Trajetória de ano eleitoral

Que leitura fazer da evolução dos últimos meses? O economista da saúde Pedro Pita Barros, que monitoriza mensalmente as dívidas hospitalares, diz que a análise dos últimos seis meses, no seu conjunto, revela sinais de abrandamento na acumulação de dívidas, mas vê alguns riscos a prazo. E ajuda também a pôr em perspetiva a questão dos mínimos históricos. “É uma boa notícia, sobretudo quando se compara com os ritmos de crescimento [dos pagamentos em atraso] entre janeiro de 2017 e fevereiro de 2018. De setembro de 2015 a novembro de 2016, o ritmo de crescimento nesse período foi essencialmente similar ao registado desde dezembro de 2018 até maio de 2019. Ou seja, a melhoria é por confronto com o passado recente, mas não é um valor anormalmente baixo. O principal risco, neste momento, é que, tal como em 2015, o aproximar das eleições se traduza numa menor capacidade/interesse em manter sob controle o crescimento dos pagamentos em atraso”, diz o economista da Universidade Nova de Lisboa.

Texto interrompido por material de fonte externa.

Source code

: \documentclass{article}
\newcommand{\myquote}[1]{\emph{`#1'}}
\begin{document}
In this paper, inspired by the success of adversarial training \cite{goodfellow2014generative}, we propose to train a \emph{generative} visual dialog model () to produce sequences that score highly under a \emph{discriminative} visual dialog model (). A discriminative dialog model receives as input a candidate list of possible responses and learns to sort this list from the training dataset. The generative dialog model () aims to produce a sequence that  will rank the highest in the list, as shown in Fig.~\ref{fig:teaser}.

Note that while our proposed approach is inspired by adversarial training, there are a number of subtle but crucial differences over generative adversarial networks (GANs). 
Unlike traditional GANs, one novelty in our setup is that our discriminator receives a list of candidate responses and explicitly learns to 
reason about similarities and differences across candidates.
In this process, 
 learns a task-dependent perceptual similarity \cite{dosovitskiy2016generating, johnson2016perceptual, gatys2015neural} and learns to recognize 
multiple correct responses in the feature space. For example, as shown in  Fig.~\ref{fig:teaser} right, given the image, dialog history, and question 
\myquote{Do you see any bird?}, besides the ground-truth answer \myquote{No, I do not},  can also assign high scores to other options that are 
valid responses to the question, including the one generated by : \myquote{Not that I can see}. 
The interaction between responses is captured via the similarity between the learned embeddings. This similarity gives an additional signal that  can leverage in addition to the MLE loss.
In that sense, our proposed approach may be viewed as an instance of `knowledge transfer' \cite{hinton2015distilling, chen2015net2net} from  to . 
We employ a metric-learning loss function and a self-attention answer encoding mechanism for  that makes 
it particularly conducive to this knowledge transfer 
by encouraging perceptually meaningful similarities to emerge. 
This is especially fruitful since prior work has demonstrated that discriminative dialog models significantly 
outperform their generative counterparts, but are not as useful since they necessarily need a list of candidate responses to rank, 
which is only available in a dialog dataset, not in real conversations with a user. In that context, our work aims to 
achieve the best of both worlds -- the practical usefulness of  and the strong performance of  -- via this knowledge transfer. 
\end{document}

Pita Barros explica que o valor mais baixo de pagamentos em atraso nos hospitais se verificou em setembro de 2015, quando rondaram 436 milhões de euros. O “pior período” verificou-se entre o final de 2017 e o início de 2018, em que os pagamentos em atraso cresceram em média 93 milhões de euros por mês.

O ciclo persiste: a acumulação de pagamentos em atraso seguida de injeção extraordinárias de verbas para liquidar dívidas, o que o economista admite que pode não contribuir para uma maior eficiência da gestão.

A regularização de pagamentos em atraso foi uma das exigências da troika: em 2011, quando começou o programa de ajustamento, a dívida dos hospitais públicos ultrapassava os 3 mil milhões de euros (um terço do orçamento anual da Saúde) dos quais 1,8 mil milhões eram pagamentos em atraso. A lei dos compromissos, que implicava não fazer despesa que não tivesse base orçamental, acabou por nunca ser cumprida em pleno na Saúde. Ao longo da legislatura seriam adjudicados aos hospitais cerca de 2 mil milhões de euros para a liquidação de dívidas. No ano passado, o Governo anunciou 500 milhões para a liquidação de pagamentos em atraso, a que se seguiu este último plano.

Estas injeções de verbas são uma boa medida para calcular o subfinanciamento do SNS? Pita Barros admite que a componente de subfinanciamento deve ser hoje “importante”, mas não se arrisca nos cálculos – as ordens já defenderam que existe um défice anual de 1,2 mil milhões de euros nas transferências do OE para a saúde. “Em rigor deveria ser calculado o financiamento adequado (eficiente) ao que é pedido em termos assistenciais aos hospitais e ver a diferença face ao orçamento realmente atribuído. Como é provável que o próprio subfinanciamento gere ineficiência nas decisões de gestão, ter-se-ia que encontrar uma metodologia que procedesse à separação das duas componentes, subfinanciamento e ineficiência”, diz.